Segundo Luís Arruda, investigador natural da Horta, o objetivo da obra é "divulgar a sequência cronológica do conhecimento científico dos Açores", frisando que o livro analisa o descobrimento do arquipélago do ponto de vista científico, "durante os vários séculos que se seguiram ao seu povoamento e até ao início da erupção dos Capelinhos", no Faial, em 1957.

De acordo com o investigador, existem "relatos de sismos e vulcões, principalmente, no que interessa à história natural, nos Açores, até ao fim do século XVIII, por exemplo, feitos normalmente por padres e por religiosos", que eram as pessoas que sabiam escrever e "relatavam esses acontecimentos à luz dos seus conhecimentos", explicando "aquilo como castigos de Deus".

"Mas o desenvolvimento científico numa outra perspetiva, do norte da Europa, não conciliava, não observava, não via estes fenómenos vulcânicos e sísmicos.
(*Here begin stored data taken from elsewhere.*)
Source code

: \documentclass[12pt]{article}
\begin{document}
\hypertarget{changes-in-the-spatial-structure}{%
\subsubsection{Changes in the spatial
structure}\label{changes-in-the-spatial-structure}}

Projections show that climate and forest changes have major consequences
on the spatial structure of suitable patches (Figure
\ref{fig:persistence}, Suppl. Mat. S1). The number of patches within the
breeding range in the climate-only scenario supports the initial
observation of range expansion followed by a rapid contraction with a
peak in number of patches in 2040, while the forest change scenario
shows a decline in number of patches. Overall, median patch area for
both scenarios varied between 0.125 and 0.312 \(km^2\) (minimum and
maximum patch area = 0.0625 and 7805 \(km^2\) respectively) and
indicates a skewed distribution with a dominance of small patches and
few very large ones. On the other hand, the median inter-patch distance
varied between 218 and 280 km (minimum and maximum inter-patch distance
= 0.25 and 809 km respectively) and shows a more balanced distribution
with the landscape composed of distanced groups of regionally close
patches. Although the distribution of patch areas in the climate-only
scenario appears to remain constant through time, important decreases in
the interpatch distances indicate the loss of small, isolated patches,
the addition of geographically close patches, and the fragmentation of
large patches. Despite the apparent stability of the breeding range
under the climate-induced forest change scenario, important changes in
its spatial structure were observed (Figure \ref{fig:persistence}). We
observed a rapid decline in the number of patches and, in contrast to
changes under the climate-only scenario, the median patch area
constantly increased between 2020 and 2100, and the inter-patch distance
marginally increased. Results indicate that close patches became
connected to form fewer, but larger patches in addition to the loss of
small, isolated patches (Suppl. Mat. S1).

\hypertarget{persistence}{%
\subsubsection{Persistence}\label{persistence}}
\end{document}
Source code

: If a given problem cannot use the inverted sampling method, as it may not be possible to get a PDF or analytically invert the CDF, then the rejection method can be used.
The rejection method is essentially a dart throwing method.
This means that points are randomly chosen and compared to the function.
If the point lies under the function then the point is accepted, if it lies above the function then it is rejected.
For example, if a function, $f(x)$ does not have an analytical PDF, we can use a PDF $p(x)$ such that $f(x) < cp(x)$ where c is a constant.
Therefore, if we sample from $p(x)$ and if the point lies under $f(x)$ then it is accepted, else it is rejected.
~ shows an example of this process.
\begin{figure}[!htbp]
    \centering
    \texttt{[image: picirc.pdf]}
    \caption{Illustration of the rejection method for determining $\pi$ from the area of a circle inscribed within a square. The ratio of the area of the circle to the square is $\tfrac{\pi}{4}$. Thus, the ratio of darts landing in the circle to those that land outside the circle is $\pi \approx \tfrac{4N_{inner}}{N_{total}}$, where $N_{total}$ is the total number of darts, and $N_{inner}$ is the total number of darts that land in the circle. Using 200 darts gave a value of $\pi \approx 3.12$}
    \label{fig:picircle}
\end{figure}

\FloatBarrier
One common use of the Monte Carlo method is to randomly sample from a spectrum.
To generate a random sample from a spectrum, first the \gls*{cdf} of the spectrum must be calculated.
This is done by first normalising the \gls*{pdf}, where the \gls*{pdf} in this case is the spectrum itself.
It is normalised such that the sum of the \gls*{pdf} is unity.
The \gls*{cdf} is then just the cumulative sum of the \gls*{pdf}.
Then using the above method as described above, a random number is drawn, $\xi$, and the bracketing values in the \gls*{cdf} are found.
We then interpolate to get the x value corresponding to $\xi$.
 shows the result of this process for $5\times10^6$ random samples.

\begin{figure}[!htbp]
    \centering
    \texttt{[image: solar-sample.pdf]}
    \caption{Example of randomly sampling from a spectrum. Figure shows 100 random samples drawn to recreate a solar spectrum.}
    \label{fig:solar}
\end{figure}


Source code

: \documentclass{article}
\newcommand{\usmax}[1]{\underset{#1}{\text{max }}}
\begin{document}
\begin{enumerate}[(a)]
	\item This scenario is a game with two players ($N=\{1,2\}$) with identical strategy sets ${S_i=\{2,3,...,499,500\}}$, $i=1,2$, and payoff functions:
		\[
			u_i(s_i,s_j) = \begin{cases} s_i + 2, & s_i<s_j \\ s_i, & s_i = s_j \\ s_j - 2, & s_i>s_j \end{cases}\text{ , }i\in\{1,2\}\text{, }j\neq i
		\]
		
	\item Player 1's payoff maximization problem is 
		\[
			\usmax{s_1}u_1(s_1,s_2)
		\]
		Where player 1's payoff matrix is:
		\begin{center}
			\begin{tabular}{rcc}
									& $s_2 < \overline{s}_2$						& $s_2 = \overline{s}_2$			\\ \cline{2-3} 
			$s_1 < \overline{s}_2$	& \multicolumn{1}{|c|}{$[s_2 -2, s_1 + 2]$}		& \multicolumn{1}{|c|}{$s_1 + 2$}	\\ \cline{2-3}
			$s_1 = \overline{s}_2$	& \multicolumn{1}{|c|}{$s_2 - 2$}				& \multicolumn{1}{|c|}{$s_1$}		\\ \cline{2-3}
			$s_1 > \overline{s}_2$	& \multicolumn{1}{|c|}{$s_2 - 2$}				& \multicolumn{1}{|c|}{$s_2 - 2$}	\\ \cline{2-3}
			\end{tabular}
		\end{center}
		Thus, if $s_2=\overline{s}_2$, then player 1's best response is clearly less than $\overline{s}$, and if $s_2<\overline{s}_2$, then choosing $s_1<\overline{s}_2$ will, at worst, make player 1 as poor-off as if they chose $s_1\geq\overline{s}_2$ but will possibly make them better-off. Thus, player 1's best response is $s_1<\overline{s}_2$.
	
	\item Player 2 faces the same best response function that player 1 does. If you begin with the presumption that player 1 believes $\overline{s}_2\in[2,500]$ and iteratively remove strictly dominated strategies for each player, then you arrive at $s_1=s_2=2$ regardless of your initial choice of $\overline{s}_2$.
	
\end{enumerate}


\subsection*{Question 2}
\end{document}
Depois, com o final do século XVIII e os acontecimentos do final do século XVIII, como, por exemplo, a Revolução Francesa, a ciência começou a encarar os acontecimentos de outra maneira" e "a divulgação passou a ser outra", explicou o investigador.

Os estudos tornaram-se "mais especializados e desenvolvidos" e acontecimentos mundiais importantes, como a publicação da obra emblemática do naturalista Charles Darwin "A Origem das Espécies", em 1859, fizeram com que os Açores fossem "encarados de outra maneira".

Os Açores "começaram a ser mais procurados por outros naturalistas" e "até por navegantes", pessoas que passavam pelas ilhas a bordo de expedições, "algumas científicas, outras não, pessoas em viagens de recreio que se interessavam por questões de ciências da terra e da vida", afirmou o investigador.

"Se até à publicação da 'Origem das Espécies' o interesse era de levantamento sistemático, um interesse pela geografia, pelas condições meteorológicas, a partir daí, o interesse passou a ser outro", acrescentou, frisando que estes visitantes deixaram o seu testemunho em muitas publicações, referenciando os Açores como um ponto geográfico determinante.

Luís Arruda explicou que, por exemplo, a erupção dos Capelinhos foi também determinante, porque permitiu a visita de muitas pessoas, "desde nacionais e estrangeiros, que acompanharam a erupção".

O livro "Descobrimento Científico dos Açores: Do Povoamento ao início da erupção dos Capelinhos" reúne mais de 400 páginas e é apresentado hoje no Faial, na sexta-feira na Terceira e no sábado em Ponta Delgada (São Miguel).

"É uma obra que se impõe, porque recolhe um acervo enorme de documentação científica e pode ser um ponto de partida para novos projetos de investigação científica", sustentou o autor.